Asylum stay policy is upheld
NEW ORLEANS – A federal appeals court has dealt another blow to the Biden administration’s attempt to undo former President Donald Trump’s policy requiring people seeking asylum in the United States to remain in Mexico while their asylum claims are being processed.
In a Monday night ruling, the 5th U.S. Circuit Court of Appeals in New Orleans upheld a Texas-based federal judge’s decision maintaining Trump’s policy, formally known as the “Migrant Protection Protocols.”
President Joe Biden’s administration had appealed the August decision but also began working with Mexico to reimplement the policy while the legal battle continued.
Monday’s ruling by three 5th Circuit judges said the administration’s move to end the policy was arbitrary and violated a federal immigration statute requiring detention of those in the country illegally pending removal proceedings. If there is no capacity to detain them, Judge Andrew Oldham wrote for the panel, the statute allows the Department of Homeland Security to return them to “contiguous territories” while proceedings are pending.

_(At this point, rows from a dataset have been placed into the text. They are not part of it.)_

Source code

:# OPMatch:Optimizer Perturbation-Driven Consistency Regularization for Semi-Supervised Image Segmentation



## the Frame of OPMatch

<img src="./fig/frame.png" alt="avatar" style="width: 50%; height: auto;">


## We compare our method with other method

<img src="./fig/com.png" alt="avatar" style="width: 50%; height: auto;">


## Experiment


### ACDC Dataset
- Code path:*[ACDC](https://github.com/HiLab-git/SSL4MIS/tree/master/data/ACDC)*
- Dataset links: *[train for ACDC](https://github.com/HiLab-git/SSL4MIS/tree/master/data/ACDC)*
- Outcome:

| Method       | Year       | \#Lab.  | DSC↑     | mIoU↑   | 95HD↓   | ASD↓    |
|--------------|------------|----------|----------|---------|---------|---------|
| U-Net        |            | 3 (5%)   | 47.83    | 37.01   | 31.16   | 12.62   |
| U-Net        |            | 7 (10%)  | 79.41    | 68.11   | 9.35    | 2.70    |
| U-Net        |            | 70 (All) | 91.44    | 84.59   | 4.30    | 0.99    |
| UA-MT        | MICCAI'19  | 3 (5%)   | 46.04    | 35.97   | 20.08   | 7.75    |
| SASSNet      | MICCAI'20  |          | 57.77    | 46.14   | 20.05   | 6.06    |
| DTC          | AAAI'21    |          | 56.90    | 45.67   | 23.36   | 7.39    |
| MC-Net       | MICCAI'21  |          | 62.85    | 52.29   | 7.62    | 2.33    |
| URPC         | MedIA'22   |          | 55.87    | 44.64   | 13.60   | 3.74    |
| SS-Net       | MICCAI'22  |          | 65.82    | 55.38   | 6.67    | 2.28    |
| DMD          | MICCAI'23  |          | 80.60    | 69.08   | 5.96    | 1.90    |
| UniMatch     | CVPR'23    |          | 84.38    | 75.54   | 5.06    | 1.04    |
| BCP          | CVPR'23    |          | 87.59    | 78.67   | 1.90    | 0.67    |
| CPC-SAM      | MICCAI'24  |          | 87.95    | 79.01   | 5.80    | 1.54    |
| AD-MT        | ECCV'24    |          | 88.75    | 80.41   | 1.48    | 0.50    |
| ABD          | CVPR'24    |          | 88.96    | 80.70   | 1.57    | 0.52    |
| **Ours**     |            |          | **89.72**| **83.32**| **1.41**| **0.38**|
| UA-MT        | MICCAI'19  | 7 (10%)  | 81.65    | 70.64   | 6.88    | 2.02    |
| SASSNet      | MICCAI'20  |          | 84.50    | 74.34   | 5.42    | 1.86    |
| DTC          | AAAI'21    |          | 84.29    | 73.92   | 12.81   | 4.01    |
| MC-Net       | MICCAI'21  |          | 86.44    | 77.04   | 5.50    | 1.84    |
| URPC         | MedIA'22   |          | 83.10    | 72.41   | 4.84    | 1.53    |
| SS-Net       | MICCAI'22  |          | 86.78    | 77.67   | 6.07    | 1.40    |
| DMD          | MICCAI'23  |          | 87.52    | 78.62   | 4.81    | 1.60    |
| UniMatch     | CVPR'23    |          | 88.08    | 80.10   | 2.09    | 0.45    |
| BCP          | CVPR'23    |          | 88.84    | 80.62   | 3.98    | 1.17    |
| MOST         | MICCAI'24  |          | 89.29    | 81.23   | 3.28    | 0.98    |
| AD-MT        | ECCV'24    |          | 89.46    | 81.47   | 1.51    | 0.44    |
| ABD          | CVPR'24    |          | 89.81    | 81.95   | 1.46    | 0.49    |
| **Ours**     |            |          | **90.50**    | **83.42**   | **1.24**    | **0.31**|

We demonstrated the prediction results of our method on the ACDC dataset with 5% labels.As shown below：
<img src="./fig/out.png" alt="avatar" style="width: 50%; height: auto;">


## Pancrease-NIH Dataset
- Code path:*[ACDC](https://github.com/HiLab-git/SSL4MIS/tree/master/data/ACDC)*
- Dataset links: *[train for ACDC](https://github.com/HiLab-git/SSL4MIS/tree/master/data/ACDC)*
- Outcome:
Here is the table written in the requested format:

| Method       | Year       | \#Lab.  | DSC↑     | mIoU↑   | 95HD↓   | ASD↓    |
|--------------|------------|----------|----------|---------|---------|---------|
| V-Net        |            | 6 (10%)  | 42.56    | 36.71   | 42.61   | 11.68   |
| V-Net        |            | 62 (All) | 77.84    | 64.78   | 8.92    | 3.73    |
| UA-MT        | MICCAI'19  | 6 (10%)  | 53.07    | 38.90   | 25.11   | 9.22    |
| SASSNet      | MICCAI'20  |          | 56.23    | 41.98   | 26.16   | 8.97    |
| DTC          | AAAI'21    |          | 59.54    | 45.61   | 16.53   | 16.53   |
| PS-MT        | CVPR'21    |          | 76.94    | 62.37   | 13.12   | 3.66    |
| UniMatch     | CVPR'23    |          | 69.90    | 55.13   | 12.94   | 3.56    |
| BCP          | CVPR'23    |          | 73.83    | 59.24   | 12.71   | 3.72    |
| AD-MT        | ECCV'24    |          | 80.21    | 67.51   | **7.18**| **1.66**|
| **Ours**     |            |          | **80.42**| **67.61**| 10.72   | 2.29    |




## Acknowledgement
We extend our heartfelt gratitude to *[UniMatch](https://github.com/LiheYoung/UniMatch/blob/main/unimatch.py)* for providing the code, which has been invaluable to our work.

Biden suspended the program on his first day in office in January, and Homeland Security Secretary Alejandro Mayorkas formally ended it in June. But Missouri and Texas sued to reinstate it. Texas-based U.S. District Judge Matthew Kacsmaryk issued an injunction keeping the policy in play, saying the administration failed to follow required procedures for ending it and did not have capacity to detain all asylum-seekers.